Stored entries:

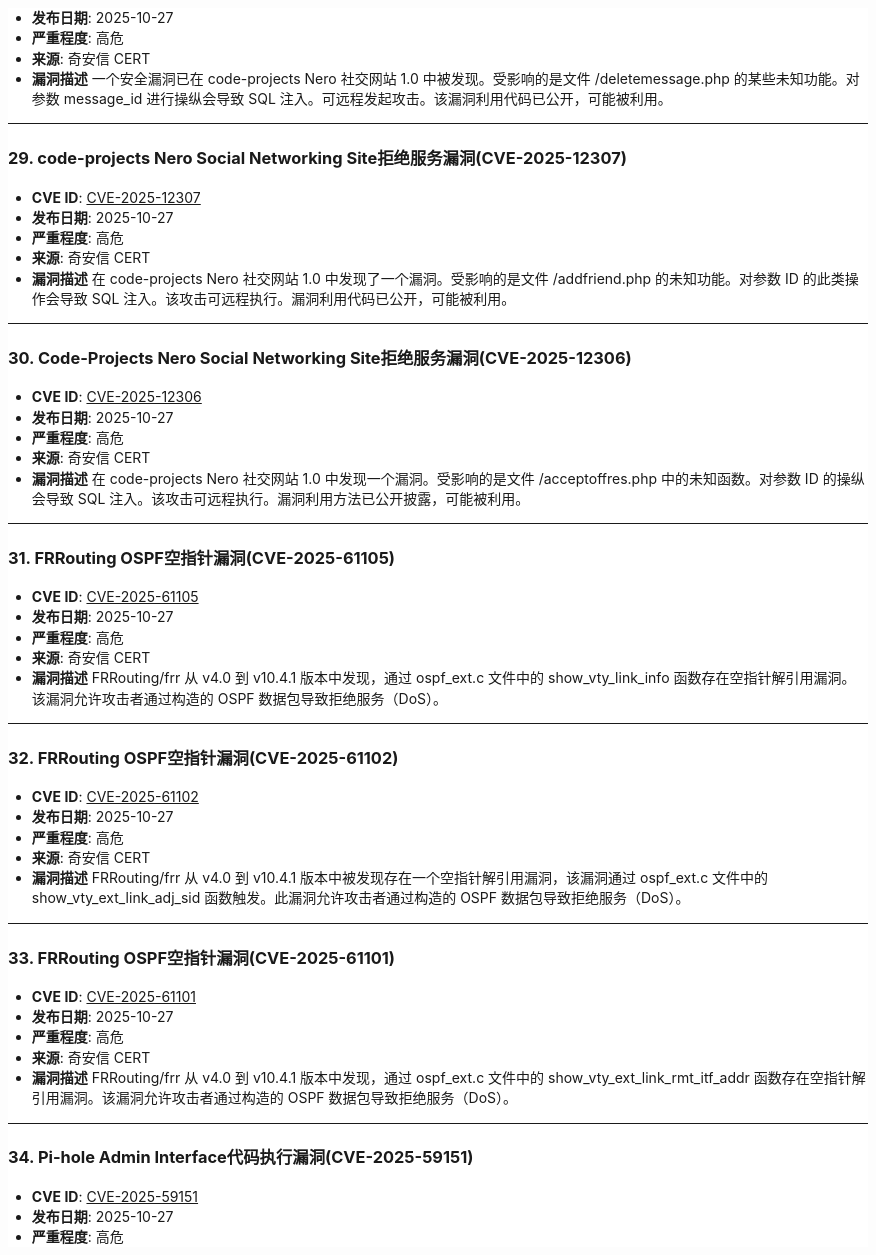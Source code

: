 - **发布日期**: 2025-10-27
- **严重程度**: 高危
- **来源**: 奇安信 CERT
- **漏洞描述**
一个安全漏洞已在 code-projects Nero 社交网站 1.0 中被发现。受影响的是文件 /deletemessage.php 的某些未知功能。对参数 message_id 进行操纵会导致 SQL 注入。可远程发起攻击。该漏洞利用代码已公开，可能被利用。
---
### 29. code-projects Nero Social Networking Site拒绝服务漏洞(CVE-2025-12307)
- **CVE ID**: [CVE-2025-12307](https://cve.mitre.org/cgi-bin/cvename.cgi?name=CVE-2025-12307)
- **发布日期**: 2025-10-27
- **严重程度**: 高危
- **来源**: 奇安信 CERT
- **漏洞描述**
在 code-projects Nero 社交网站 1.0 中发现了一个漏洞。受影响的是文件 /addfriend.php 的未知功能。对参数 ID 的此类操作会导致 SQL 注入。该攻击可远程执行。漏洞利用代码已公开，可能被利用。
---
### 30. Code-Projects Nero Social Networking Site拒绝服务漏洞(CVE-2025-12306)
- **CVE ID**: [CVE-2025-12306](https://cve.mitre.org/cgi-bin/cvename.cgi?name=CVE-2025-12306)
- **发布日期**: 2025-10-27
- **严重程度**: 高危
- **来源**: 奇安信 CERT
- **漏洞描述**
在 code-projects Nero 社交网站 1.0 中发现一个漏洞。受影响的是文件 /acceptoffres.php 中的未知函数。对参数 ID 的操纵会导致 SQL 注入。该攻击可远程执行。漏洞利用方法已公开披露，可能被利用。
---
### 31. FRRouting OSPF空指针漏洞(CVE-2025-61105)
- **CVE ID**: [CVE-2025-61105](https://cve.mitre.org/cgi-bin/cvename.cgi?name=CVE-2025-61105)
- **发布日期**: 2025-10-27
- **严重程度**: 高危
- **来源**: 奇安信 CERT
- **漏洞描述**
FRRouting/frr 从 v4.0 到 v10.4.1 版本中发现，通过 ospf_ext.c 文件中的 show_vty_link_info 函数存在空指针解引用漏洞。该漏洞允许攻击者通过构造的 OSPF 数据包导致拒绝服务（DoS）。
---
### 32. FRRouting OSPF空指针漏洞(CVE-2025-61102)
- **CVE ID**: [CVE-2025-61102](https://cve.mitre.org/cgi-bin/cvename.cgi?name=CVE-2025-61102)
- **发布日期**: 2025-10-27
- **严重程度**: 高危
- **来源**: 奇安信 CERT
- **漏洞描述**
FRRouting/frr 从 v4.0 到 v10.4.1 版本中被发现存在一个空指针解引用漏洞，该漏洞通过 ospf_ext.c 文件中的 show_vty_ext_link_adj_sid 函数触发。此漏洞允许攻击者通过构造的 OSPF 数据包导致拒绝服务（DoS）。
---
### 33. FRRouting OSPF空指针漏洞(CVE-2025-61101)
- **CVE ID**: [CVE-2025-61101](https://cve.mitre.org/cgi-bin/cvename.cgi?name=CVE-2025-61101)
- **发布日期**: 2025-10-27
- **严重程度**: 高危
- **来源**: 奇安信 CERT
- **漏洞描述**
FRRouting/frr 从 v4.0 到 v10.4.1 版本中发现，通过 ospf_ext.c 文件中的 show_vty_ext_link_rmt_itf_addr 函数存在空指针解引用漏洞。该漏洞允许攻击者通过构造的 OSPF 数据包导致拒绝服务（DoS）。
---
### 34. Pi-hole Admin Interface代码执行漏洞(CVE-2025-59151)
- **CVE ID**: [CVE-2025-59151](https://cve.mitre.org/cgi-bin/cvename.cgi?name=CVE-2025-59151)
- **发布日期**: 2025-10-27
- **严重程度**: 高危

==

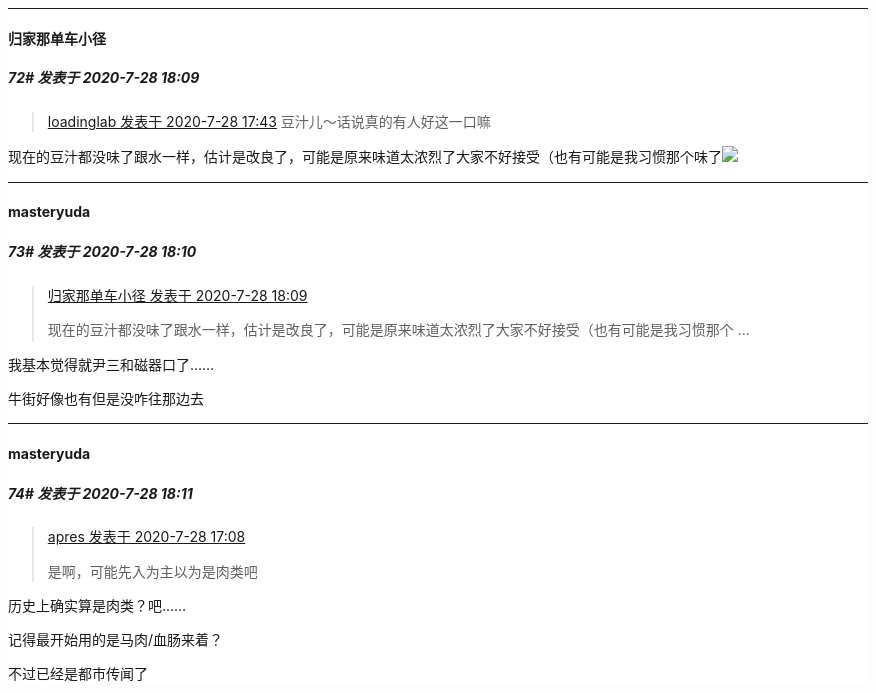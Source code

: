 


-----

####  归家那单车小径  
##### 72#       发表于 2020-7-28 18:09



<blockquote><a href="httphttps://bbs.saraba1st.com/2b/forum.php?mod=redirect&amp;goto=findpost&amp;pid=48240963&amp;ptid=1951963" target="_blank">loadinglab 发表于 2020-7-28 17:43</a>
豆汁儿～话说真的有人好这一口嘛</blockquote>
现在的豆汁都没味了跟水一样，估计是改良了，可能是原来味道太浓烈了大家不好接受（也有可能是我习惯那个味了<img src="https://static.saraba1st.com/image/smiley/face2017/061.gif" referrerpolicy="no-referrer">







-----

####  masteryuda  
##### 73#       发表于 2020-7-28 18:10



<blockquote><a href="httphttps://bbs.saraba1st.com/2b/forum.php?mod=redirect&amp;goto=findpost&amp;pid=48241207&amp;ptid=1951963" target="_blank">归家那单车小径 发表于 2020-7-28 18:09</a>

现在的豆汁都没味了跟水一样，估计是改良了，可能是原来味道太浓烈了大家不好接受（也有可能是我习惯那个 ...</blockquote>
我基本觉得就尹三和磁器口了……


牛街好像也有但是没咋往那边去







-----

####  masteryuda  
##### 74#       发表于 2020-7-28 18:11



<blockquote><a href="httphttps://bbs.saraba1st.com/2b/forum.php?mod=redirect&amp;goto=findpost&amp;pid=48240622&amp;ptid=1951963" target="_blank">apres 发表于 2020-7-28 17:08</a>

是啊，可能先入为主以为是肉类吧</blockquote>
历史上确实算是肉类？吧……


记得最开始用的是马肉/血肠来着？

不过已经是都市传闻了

Work instructions.
If the string "findpost" appears in a line of the data above, that line counts. State how many such lines there are and nothing more.

Result of this exercise.
3